Many are going to ask, "What's so weird about this one corner?" and I'm here to answer.

The end of Irving Avenue, where it meets Moffat Street, in Ridgewood, Queens, is the most radioactive spot in the entire state of New York, and would be the northeast's if not for NJ's McGuire Air Force Base in Burlington County (called "the most contaminated base" in 2007 by the United States Environmental Protection Agency).

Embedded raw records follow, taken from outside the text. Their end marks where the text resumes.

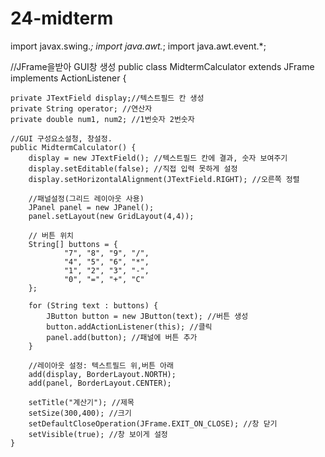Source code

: # 24-midterm


import javax.swing.*;
import java.awt.*;
import java.awt.event.*;

//JFrame을받아 GUI창 생성
public class MidtermCalculator extends JFrame implements ActionListener {
	
	private JTextField display;//텍스트필드 칸 생성
    private String operator; //연산자
    private double num1, num2; //1번숫자 2번숫자
    
    //GUI 구성요소설청, 창설정.
    public MidtermCalculator() {
    	display = new JTextField(); //텍스트필드 칸에 결과, 숫자 보여주기
    	display.setEditable(false); //직접 입력 못하게 설정
    	display.setHorizontalAlignment(JTextField.RIGHT); //오른쪽 정렬 
    	
    	//패널설정(그리드 레이아웃 사용)
    	JPanel panel = new JPanel();
    	panel.setLayout(new GridLayout(4,4));
    	
    	// 버튼 위치
    	String[] buttons = {
    			"7", "8", "9", "/",
    			"4", "5", "6", "*",
    			"1", "2", "3", "-",
    			"0", "=", "+", "C"
    	};
    	
    	for (String text : buttons) {
    		JButton button = new JButton(text); //버튼 생성
    		button.addActionListener(this); //클릭
    		panel.add(button); //패널에 버튼 추가
    	}
    	
    	//레이아웃 설정: 텍스트필드 위,버튼 아래
    	add(display, BorderLayout.NORTH);
    	add(panel, BorderLayout.CENTER);
    	
    	setTitle("계산기"); //제목
    	setSize(300,400); //크기
    	setDefaultCloseOperation(JFrame.EXIT_ON_CLOSE); //창 닫기
    	setVisible(true); //창 보이게 설정
    }

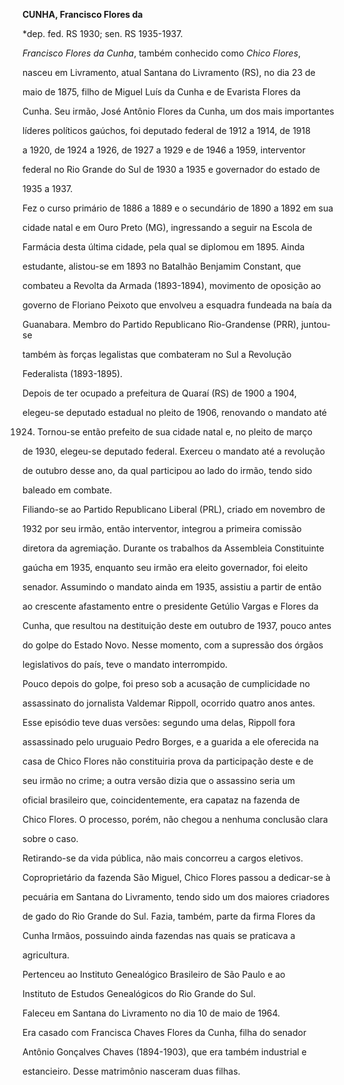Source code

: **CUNHA, Francisco Flores da**



\*dep. fed. RS 1930; sen. RS 1935-1937.



*Francisco Flores da Cunha*, também conhecido como *Chico Flores*,

nasceu em Livramento, atual Santana do Livramento (RS), no dia 23 de

maio de 1875, filho de Miguel Luís da Cunha e de Evarista Flores da

Cunha. Seu irmão, José Antônio Flores da Cunha, um dos mais importantes

líderes políticos gaúchos, foi deputado federal de 1912 a 1914, de 1918

a 1920, de 1924 a 1926, de 1927 a 1929 e de 1946 a 1959, interventor

federal no Rio Grande do Sul de 1930 a 1935 e governador do estado de

1935 a 1937.



Fez o curso primário de 1886 a 1889 e o secundário de 1890 a 1892 em sua

cidade natal e em Ouro Preto (MG), ingressando a seguir na Escola de

Farmácia desta última cidade, pela qual se diplomou em 1895. Ainda

estudante, alistou-se em 1893 no Batalhão Benjamim Constant, que

combateu a Revolta da Armada (1893-1894), movimento de oposição ao

governo de Floriano Peixoto que envolveu a esquadra fundeada na baía da

Guanabara. Membro do Partido Republicano Rio-Grandense (PRR), juntou-se

também às forças legalistas que combateram no Sul a Revolução

Federalista (1893-1895).



Depois de ter ocupado a prefeitura de Quaraí (RS) de 1900 a 1904,

elegeu-se deputado estadual no pleito de 1906, renovando o mandato até

1924. Tornou-se então prefeito de sua cidade natal e, no pleito de março

de 1930, elegeu-se deputado federal. Exerceu o mandato até a revolução

de outubro desse ano, da qual participou ao lado do irmão, tendo sido

baleado em combate.



Filiando-se ao Partido Republicano Liberal (PRL), criado em novembro de

1932 por seu irmão, então interventor, integrou a primeira comissão

diretora da agremiação. Durante os trabalhos da Assembleia Constituinte

gaúcha em 1935, enquanto seu irmão era eleito governador, foi eleito

senador. Assumindo o mandato ainda em 1935, assistiu a partir de então

ao crescente afastamento entre o presidente Getúlio Vargas e Flores da

Cunha, que resultou na destituição deste em outubro de 1937, pouco antes

do golpe do Estado Novo. Nesse momento, com a supressão dos órgãos

legislativos do país, teve o mandato interrompido.



Pouco depois do golpe, foi preso sob a acusação de cumplicidade no

assassinato do jornalista Valdemar Rippoll, ocorrido quatro anos antes.

Esse episódio teve duas versões: segundo uma delas, Rippoll fora

assassinado pelo uruguaio Pedro Borges, e a guarida a ele oferecida na

casa de Chico Flores não constituiria prova da participação deste e de

seu irmão no crime; a outra versão dizia que o assassino seria um

oficial brasileiro que, coincidentemente, era capataz na fazenda de

Chico Flores. O processo, porém, não chegou a nenhuma conclusão clara

sobre o caso.



Retirando-se da vida pública, não mais concorreu a cargos eletivos.

Coproprietário da fazenda São Miguel, Chico Flores passou a dedicar-se à

pecuária em Santana do Livramento, tendo sido um dos maiores criadores

de gado do Rio Grande do Sul. Fazia, também, parte da firma Flores da

Cunha Irmãos, possuindo ainda fazendas nas quais se praticava a

agricultura.



Pertenceu ao Instituto Genealógico Brasileiro de São Paulo e ao

Instituto de Estudos Genealógicos do Rio Grande do Sul.



Faleceu em Santana do Livramento no dia 10 de maio de 1964.



Era casado com Francisca Chaves Flores da Cunha, filha do senador

Antônio Gonçalves Chaves (1894-1903), que era também industrial e

estancieiro. Desse matrimônio nasceram duas filhas.



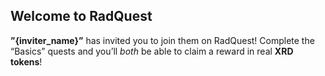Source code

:## Welcome to RadQuest

**”{inviter_name}”** has invited you to join them on RadQuest! Complete the “Basics” quests and you’ll _both_ be able to claim a reward in real **XRD tokens**!
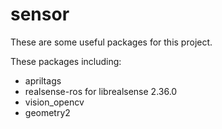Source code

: # sensor

These are some useful packages for this project.

These packages including:
- apriltags
- realsense-ros for librealsense 2.36.0
- vision_opencv 
- geometry2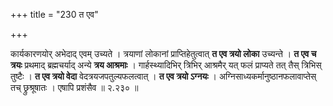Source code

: +++
title = "230 त एव"

+++


कार्यकारणयोर् अभेदाद् एवम् उच्यते । त्रयाणां लोकानां प्राप्तिहेतुत्वात् **त एव त्रयो लोका** उच्यन्ते । **त एव च त्रयः** प्रथमाद् ब्रह्मचर्याद् अन्ये **त्रय आश्रमाः** । गार्हस्थ्यादिभिर् त्रिभिर् आश्रमैर् यत् फलं प्राप्यते तत् तैस् त्रिभिस् तुष्टैः । **त एव त्रयो वेदा** वेदत्रयजपतुल्यफलत्वात् । **त एव त्रयो ऽग्नयः** । अग्निसाध्यकर्मानुष्ठानफलावाप्तेस् तच् छ्रुश्रूषातः । एषापि प्रशंसैव ॥ २.२३० ॥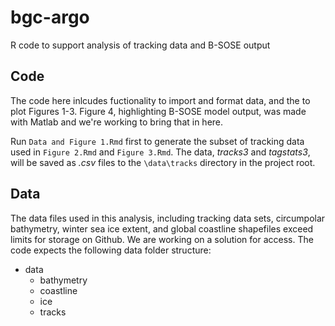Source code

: # bgc-argo
R code to support analysis of tracking data and B-SOSE output
## Code
The code here inlcudes fuctionality to import and format data, and the to plot Figures 1-3. Figure 4, highlighting B-SOSE model output, was made with Matlab and we're working to bring that in here. 

Run `Data and Figure 1.Rmd` first to generate the subset of tracking data used in `Figure 2.Rmd` and `Figure 3.Rmd`. The data, *tracks3* and *tagstats3*, will be saved as *.csv* files to the `\data\tracks` directory in the project root.

## Data
The data files used in this analysis, including tracking data sets, circumpolar bathymetry, winter sea ice extent, and global coastline shapefiles exceed limits for storage on Github. We are working on a solution for access. The code expects the following data folder structure:
* data
  + bathymetry
  + coastline
  + ice
  + tracks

In 1918, chemical engineer Alcan Hirsch, and his brother, mining chief Marx Hirsch, opened a chemical plant where today sits most of the businesses on Irving Ave's north side. In 1920, they christen it Hirsch Laboratories, and later added the mining company Molybdenum Corporation (aka Molycorp). The Hirsch brothers sold the lab in 1923 to Harry Wolff and Max Alport, who renamed it Wolff-Alport Chemical Company, but continued their mining operations, and supplied W-A Chemical with the rare-earth metals needed to produce a huge list of products.

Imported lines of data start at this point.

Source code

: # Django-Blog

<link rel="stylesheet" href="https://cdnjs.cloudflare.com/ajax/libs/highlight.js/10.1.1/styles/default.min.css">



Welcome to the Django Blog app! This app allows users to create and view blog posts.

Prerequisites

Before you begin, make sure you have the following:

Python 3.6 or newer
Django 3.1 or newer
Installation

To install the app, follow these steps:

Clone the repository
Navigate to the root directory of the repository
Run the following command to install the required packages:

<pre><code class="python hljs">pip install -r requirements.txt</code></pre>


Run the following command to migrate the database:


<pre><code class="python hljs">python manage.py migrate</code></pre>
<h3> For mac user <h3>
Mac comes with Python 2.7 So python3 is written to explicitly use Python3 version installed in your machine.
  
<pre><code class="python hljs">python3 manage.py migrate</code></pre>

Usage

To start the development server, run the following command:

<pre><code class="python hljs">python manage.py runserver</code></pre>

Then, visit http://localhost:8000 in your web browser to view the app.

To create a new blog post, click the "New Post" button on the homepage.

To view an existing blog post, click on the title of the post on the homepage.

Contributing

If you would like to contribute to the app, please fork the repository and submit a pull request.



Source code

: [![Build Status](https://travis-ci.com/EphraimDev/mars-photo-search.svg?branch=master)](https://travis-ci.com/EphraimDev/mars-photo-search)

The plant processed Monazite sand, which, when treated with Sulfuric Acid, separates into the rare-earth Sodium Sulfate, but also the radioactive waste known as Thorium Pyrophosphate.

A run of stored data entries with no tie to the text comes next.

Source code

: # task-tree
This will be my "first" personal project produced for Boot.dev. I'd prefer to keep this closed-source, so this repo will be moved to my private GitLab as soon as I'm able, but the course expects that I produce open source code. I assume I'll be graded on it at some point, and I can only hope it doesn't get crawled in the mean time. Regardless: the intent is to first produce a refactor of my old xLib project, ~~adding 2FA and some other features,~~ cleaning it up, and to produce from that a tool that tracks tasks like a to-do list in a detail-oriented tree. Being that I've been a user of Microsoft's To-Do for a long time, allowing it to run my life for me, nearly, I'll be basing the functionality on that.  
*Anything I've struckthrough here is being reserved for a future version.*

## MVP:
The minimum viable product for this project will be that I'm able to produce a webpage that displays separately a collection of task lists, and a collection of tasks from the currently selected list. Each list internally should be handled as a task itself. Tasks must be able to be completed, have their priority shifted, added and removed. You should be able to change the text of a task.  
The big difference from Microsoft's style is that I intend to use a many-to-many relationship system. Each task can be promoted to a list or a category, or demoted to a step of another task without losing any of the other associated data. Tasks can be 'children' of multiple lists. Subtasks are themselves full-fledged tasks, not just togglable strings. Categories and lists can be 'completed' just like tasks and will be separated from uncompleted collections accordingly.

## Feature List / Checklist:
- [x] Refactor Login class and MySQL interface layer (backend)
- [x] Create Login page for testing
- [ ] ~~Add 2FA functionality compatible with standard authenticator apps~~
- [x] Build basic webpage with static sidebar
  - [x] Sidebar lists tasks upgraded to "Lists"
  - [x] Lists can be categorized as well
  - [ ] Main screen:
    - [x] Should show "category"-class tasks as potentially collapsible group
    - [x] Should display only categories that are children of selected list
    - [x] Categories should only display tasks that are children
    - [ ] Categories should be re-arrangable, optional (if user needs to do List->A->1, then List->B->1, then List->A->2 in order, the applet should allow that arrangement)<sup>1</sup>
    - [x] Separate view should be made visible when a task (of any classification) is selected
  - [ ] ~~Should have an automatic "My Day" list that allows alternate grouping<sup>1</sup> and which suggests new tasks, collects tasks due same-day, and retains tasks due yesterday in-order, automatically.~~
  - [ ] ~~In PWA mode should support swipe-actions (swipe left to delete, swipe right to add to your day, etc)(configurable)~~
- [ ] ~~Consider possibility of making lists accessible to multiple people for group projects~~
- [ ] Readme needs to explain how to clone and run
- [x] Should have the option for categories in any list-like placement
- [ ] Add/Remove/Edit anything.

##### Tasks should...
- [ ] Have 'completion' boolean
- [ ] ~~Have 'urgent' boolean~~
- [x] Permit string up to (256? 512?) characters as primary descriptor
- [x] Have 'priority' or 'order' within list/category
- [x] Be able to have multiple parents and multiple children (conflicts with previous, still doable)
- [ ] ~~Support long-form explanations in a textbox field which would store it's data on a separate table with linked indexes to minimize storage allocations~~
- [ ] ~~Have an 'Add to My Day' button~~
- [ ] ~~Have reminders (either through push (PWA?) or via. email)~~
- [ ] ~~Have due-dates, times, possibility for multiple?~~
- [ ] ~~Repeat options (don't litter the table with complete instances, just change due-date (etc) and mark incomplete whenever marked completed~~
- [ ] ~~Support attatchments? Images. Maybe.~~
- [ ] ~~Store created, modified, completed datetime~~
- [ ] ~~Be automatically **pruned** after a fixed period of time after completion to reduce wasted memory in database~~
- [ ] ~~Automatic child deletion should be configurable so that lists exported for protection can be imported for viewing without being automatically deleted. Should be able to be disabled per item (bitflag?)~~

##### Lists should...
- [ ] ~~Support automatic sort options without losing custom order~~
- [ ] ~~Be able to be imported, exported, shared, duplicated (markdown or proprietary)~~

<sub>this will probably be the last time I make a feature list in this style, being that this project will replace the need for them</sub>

It wasn't till the United States' nuclear weapons program in 1942, known as the Manhattan Project, that Thorium became useful. Until 1947, when the Atomic Energy Commission began to purchase the fertile heavy element from Wolff-Alport, and for the full 20-years prior, the Thorium waste was simply dumped into the area's sewers.

"Thorium waste dumped into the area's sewers." Amazing.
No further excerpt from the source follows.